DIRECTIONS: Your answer must be a word-for-word copy of the data.
——
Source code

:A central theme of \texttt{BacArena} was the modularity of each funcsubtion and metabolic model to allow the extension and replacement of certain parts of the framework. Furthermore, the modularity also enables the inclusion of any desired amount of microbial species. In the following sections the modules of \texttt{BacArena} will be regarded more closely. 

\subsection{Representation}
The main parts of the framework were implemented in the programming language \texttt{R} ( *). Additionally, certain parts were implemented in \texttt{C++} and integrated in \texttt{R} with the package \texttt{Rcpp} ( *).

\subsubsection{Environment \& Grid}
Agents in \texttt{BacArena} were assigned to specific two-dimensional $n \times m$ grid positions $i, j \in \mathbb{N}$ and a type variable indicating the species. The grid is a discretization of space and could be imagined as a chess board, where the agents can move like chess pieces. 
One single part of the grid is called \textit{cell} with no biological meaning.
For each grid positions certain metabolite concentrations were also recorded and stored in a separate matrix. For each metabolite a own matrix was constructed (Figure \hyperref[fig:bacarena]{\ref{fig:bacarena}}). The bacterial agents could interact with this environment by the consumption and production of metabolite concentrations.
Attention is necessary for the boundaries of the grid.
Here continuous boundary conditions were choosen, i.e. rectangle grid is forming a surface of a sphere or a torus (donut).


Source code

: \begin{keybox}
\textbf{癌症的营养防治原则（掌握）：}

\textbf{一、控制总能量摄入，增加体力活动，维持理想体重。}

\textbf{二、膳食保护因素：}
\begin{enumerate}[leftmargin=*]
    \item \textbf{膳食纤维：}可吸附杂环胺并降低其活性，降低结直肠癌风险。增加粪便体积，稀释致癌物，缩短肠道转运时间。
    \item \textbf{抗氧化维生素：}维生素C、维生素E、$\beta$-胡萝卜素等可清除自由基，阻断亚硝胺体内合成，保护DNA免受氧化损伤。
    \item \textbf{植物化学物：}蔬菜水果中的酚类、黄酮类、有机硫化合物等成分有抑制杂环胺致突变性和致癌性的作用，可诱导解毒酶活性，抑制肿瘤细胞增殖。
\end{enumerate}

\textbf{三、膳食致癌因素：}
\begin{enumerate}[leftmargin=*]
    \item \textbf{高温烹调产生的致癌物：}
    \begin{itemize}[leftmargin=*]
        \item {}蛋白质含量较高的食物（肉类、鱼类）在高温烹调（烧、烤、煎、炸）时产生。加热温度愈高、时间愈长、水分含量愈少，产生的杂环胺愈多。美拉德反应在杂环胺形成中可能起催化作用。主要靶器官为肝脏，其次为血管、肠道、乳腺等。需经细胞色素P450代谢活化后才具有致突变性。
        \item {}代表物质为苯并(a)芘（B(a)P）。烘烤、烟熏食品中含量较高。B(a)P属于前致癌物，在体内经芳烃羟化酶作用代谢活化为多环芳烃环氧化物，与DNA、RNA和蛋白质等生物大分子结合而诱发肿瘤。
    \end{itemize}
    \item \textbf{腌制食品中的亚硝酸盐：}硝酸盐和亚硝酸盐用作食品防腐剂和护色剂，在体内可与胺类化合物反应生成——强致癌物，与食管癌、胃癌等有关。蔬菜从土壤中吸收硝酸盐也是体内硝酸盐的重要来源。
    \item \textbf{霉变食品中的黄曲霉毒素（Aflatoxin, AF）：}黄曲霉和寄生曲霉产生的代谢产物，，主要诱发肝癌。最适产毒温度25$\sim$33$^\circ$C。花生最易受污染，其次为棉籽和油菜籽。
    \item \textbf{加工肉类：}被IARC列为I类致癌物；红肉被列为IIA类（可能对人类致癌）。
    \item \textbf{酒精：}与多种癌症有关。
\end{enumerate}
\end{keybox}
——
SOLUTION:
Source code

:A central theme of \texttt{BacArena} was the modularity of each funcsubtion and metabolic model to allow the extension and replacement of certain parts of the framework. Furthermore, the modularity also enables the inclusion of any desired amount of microbial species. In the following sections the modules of \texttt{BacArena} will be regarded more closely. 

\subsection{Representation}
The main parts of the framework were implemented in the programming language \texttt{R} ( *). Additionally, certain parts were implemented in \texttt{C++} and integrated in \texttt{R} with the package \texttt{Rcpp} ( *).

\subsubsection{Environment \& Grid}
Agents in \texttt{BacArena} were assigned to specific two-dimensional $n \times m$ grid positions $i, j \in \mathbb{N}$ and a type variable indicating the species. The grid is a discretization of space and could be imagined as a chess board, where the agents can move like chess pieces. 
One single part of the grid is called \textit{cell} with no biological meaning.
For each grid positions certain metabolite concentrations were also recorded and stored in a separate matrix. For each metabolite a own matrix was constructed (Figure \hyperref[fig:bacarena]{\ref{fig:bacarena}}). The bacterial agents could interact with this environment by the consumption and production of metabolite concentrations.
Attention is necessary for the boundaries of the grid.
Here continuous boundary conditions were choosen, i.e. rectangle grid is forming a surface of a sphere or a torus (donut).


Source code

: \begin{keybox}
\textbf{癌症的营养防治原则（掌握）：}

\textbf{一、控制总能量摄入，增加体力活动，维持理想体重。}

\textbf{二、膳食保护因素：}
\begin{enumerate}[leftmargin=*]
    \item \textbf{膳食纤维：}可吸附杂环胺并降低其活性，降低结直肠癌风险。增加粪便体积，稀释致癌物，缩短肠道转运时间。
    \item \textbf{抗氧化维生素：}维生素C、维生素E、$\beta$-胡萝卜素等可清除自由基，阻断亚硝胺体内合成，保护DNA免受氧化损伤。
    \item \textbf{植物化学物：}蔬菜水果中的酚类、黄酮类、有机硫化合物等成分有抑制杂环胺致突变性和致癌性的作用，可诱导解毒酶活性，抑制肿瘤细胞增殖。
\end{enumerate}

\textbf{三、膳食致癌因素：}
\begin{enumerate}[leftmargin=*]
    \item \textbf{高温烹调产生的致癌物：}
    \begin{itemize}[leftmargin=*]
        \item {}蛋白质含量较高的食物（肉类、鱼类）在高温烹调（烧、烤、煎、炸）时产生。加热温度愈高、时间愈长、水分含量愈少，产生的杂环胺愈多。美拉德反应在杂环胺形成中可能起催化作用。主要靶器官为肝脏，其次为血管、肠道、乳腺等。需经细胞色素P450代谢活化后才具有致突变性。
        \item {}代表物质为苯并(a)芘（B(a)P）。烘烤、烟熏食品中含量较高。B(a)P属于前致癌物，在体内经芳烃羟化酶作用代谢活化为多环芳烃环氧化物，与DNA、RNA和蛋白质等生物大分子结合而诱发肿瘤。
    \end{itemize}
    \item \textbf{腌制食品中的亚硝酸盐：}硝酸盐和亚硝酸盐用作食品防腐剂和护色剂，在体内可与胺类化合物反应生成——强致癌物，与食管癌、胃癌等有关。蔬菜从土壤中吸收硝酸盐也是体内硝酸盐的重要来源。
    \item \textbf{霉变食品中的黄曲霉毒素（Aflatoxin, AF）：}黄曲霉和寄生曲霉产生的代谢产物，，主要诱发肝癌。最适产毒温度25$\sim$33$^\circ$C。花生最易受污染，其次为棉籽和油菜籽。
    \item \textbf{加工肉类：}被IARC列为I类致癌物；红肉被列为IIA类（可能对人类致癌）。
    \item \textbf{酒精：}与多种癌症有关。
\end{enumerate}
\end{keybox}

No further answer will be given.